La crispación se contagia con mucha facilidad. Así, los que
me tiren de la lengua con el dichoso tema del Atlético de Madrid, pueden
contaminarse por efecto de los sapos y culebras que salgan de mi boca. A partir
de ahí, nuestra relación tendrá un tenor envenenado y estaremos ambos a la
defensiva. La crispación incita a la crispación.
Me parece a mí que la tensión interior correspondiente a la
crispación también se generaliza con facilidad: una vez instalada, salta a
propósito de cualquier asunto, aunque no sea aquel al que primeramente respondía.

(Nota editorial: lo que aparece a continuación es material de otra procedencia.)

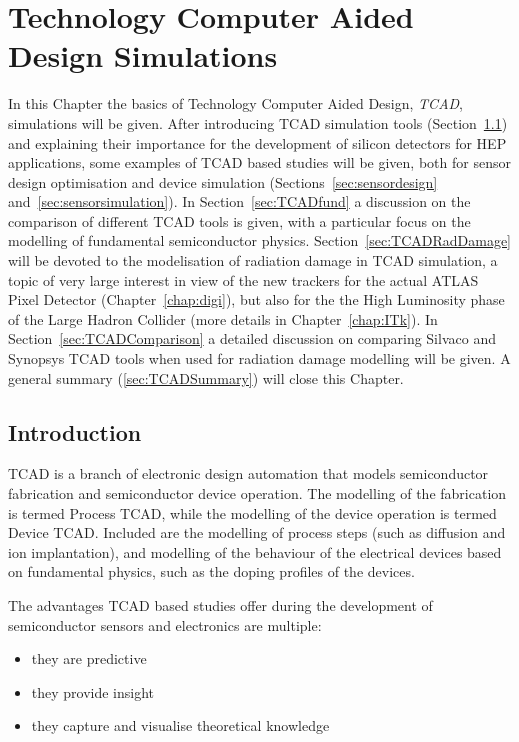 \chapter{Technology Computer Aided Design Simulations}
\label{chap:TCAD}
In this Chapter the basics of Technology Computer Aided Design, {\it TCAD}, simulations will be given. 
After introducing TCAD simulation tools (Section~\ref{sec:TCADIntro}) and explaining their importance
 for the development of silicon detectors for HEP applications, some examples of TCAD based 
 studies will be given, both for sensor design optimisation and device simulation 
 (Sections~\ref{sec:sensordesign} and~\ref{sec:sensorsimulation}). 
 In Section~\ref{sec:TCADfund} a discussion on the comparison of different TCAD tools is given, 
 with a particular focus on the modelling of fundamental semiconductor physics.
Section~\ref{sec:TCADRadDamage} will be devoted to the modelisation of radiation damage in 
TCAD simulation, a topic of very large interest in view of the new trackers for the actual ATLAS 
Pixel Detector (Chapter~\ref{chap:digi}), but also for the 
the High Luminosity phase of the Large Hadron Collider (more details in Chapter~\ref{chap:ITk}).
In Section~\ref{sec:TCADComparison} a detailed discussion on comparing Silvaco and Synopsys 
TCAD tools when used for radiation damage modelling will be given. A general summary (\ref{sec:TCADSummary}) will close this 
Chapter.


\section{Introduction}
\label{sec:TCADIntro}

 TCAD is a branch of electronic design automation that models semiconductor fabrication and 
 semiconductor device operation. 
 The modelling of the fabrication is termed Process TCAD, while the modelling of the device operation 
 is termed Device TCAD. 
Included are the modelling of process steps (such as diffusion and ion implantation), and modelling of 
the behaviour of the electrical devices based on fundamental physics, such as the doping profiles of 
the devices. 

The advantages TCAD based studies offer during the development of semiconductor sensors 
and electronics are multiple: 

\begin{itemize}
\item they are predictive
\item they provide insight
\item they capture and visualise theoretical knowledge
\end{itemize}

Es lo propio de personas que siempre están en tensión, como enfadados con el
mundo; todo les parece mal, todo lo discuten, todo les molesta. Otras veces
únicamente se es sensible a ciertas cuestiones o bien a ciertas personas o
grupos de personas: hay quien no puede ver a su vecino, quien no aguanta la
clase de Matemáticas o no puede oír al alcalde de su ciudad… o a los del PP,
etc.).
Por último, y esto es a lo que voy fundamentalmente, la
crispación viene muchas veces intencionadamente provocada. Siguiendo con el
fútbol, es sabido que los clubes suelen “calentar” especialmente ciertos
partidos, enardeciendo a las mutuas aficiones y avivando en ellas el
sentimiento de adhesión incondicional y el ansia incontenible de contundente victoria.

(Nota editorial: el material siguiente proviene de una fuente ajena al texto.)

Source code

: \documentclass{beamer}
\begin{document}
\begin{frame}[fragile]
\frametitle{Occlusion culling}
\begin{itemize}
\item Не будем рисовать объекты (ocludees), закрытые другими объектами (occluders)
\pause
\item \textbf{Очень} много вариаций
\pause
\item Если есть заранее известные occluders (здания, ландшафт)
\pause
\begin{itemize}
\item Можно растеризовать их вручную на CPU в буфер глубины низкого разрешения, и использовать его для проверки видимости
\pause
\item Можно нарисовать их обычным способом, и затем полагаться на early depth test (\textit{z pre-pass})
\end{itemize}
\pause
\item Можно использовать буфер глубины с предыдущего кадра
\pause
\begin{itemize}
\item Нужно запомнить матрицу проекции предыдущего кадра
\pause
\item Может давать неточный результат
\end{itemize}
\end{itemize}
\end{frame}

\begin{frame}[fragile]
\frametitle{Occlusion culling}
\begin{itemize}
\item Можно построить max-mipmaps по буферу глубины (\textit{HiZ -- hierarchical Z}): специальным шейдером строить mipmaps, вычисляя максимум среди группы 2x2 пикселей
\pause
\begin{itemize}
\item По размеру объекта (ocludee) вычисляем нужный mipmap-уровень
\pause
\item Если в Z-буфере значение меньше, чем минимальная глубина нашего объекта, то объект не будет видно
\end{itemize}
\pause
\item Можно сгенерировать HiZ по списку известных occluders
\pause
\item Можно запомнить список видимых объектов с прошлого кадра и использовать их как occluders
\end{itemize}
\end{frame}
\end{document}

Es una crispación inducida sin dificultad, porque el destinatario ya está
entrenado -nunca mejor dicho- para dejarse arrastrar al combate. En otro
orden de cosas, la política por ejemplo, no sucede de diferente manera: en determinados momentos, generalmente las
campañas electorales, los líderes crispan a la ciudadanía con toda clase de
insultos y exagerados ataques a los adversarios (vistos y hechos ver como enemigos mortales), posturas extremas, radicalizadas…, para
convertir al máximo número de censados en entusiastas votantes acríticos de sus
respectivas siglas.
¿Es legítima esta conducta por parte de quienes dirigen a
las masas? Depende. Una cosa es, por ejemplo, empujar a la afición para que
anime al equipo y para que el contrario termine “machacado”, y otra, muy distinta, negarle el
pan y la sal a los oponentes políticos, deslegitimarlos y hasta pretender su anulación
en el juego democrático. Fomentar esta actitud es algo muy peligroso, porque su
querencia es el exterminio del contrario. Aparte de que se basa en la
existencia de verdades absolutas (“solo nosotros llevamos razón”), que no son
sino absolutas mentiras, pues -como
decía el clásico- la verdad es una naranja de la que cada uno tenemos un gajo.

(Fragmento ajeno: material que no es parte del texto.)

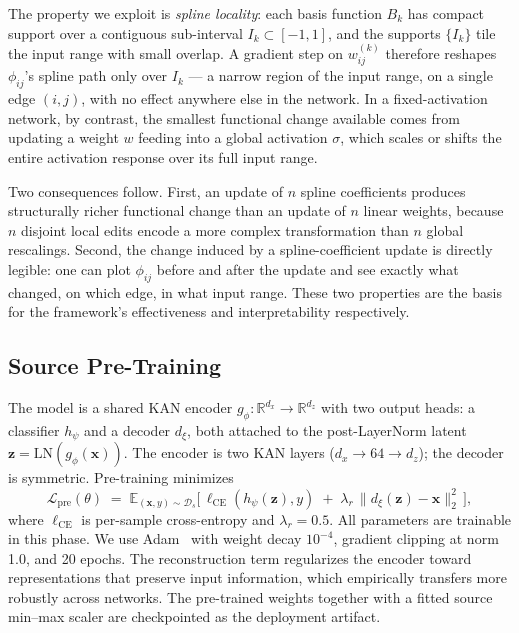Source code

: \documentclass[10pt, conference, letterpaper]{IEEEtran}
\begin{document}
The property we exploit is \emph{spline locality}: each basis function $B_k$ has compact support over a contiguous sub-interval $I_k \subset [-1, 1]$, and the supports $\{I_k\}$ tile the input range with small overlap. A gradient step on $w_{ij}^{(k)}$ therefore reshapes $\phi_{ij}$'s spline path only over $I_k$ --- a narrow region of the input range, on a single edge $(i,j)$, with no effect anywhere else in the network. In a fixed-activation network, by contrast, the smallest functional change available comes from updating a weight $w$ feeding into a global activation $\sigma$, which scales or shifts the entire activation response over its full input range.

Two consequences follow. First, an update of $n$ spline coefficients produces structurally richer functional change than an update of $n$ linear weights, because $n$ disjoint local edits encode a more complex transformation than $n$ global rescalings. Second, the change induced by a spline-coefficient update is directly legible: one can plot $\phi_{ij}$ before and after the update and see exactly what changed, on which edge, in what input range. These two properties are the basis for the framework's effectiveness and interpretability respectively.

\subsection{Source Pre-Training}
\label{sec:pretrain}

The model is a shared KAN encoder $g_\phi : \mathbb{R}^{d_x} \to \mathbb{R}^{d_z}$ with two output heads: a classifier $h_\psi$ and a decoder $d_\xi$, both attached to the post-LayerNorm latent $\mathbf{z} = \mathrm{LN}\!\left(g_\phi(\mathbf{x})\right)$. The encoder is two KAN layers ($d_x \to 64 \to d_z$); the decoder is symmetric. Pre-training minimizes
\begin{equation}
\label{eq:pretrain}
\mathcal{L}_{\text{pre}}(\theta) \;=\; \mathbb{E}_{(\mathbf{x}, y) \sim \mathcal{D}_s}\Big[\, \ell_{\text{CE}}\!\left(h_\psi(\mathbf{z}), y\right) \;+\; \lambda_r \,\|d_\xi(\mathbf{z}) - \mathbf{x}\|_2^2 \,\Big],
\end{equation}
where $\ell_{\text{CE}}$ is per-sample cross-entropy and $\lambda_r = 0.5$. All parameters are trainable in this phase. We use Adam~\cite{kingma2015adam} with weight decay $10^{-4}$, gradient clipping at norm 1.0, and 20 epochs. The reconstruction term regularizes the encoder toward representations that preserve input information, which empirically transfers more robustly across networks. The pre-trained weights together with a fitted source min--max scaler are checkpointed as the deployment artifact.
\end{document}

Un dato más para ponderar tal peligro: la crispación,
individual y sobre todo colectiva, es un estado emocional, irracional, al que
sostiene e inflama la pasión, fuera del control de la inteligencia. Es una
alteración que ciega a las personas y las deja con frecuencia a merced de sus
instintos más primitivos, una vez abiertas las compuertas y anulado todo freno
moral.
Recuerdo que, hace años, estando yo en un grupo de teatro
aficionado, el director nos decía que, antes de la representación y durante
toda ella, no debíamos perder un cierto nivel de tensión, para que la actuación
tuviese nervio, no debíamos “aflojarnos” interiormente y que la interpretación
fuese desvaída. Valga esta anécdota para ilustrar una última idea, la de que
los humanos no podemos eliminar el ardor, el apasionamiento, un cierto
apasionamiento, una cierta excitación, en nuestra actividad externa e interna,
porque actúan como motor complementario imprescindible, y tampoco una prudente
rivalidad, que sirve de acicate. Pero también hay que salvaguardar un grado de
objetividad y de racionalidad, de respeto a las posiciones ajenas, de
aceptación de la propia limitación y posibilidad de fracaso, de calma, de
distanciamiento intelectual, de sentido del humor (“reírse de sí mismo”). Si
no, se caerá, precisamente, en la crispación. Los que manejan interesadamente la
opinión pública y los comportamientos colectivos -a los que conviene identificar y
desenmascarar- saben que no son estas
últimas, precisamente, las virtudes amigas.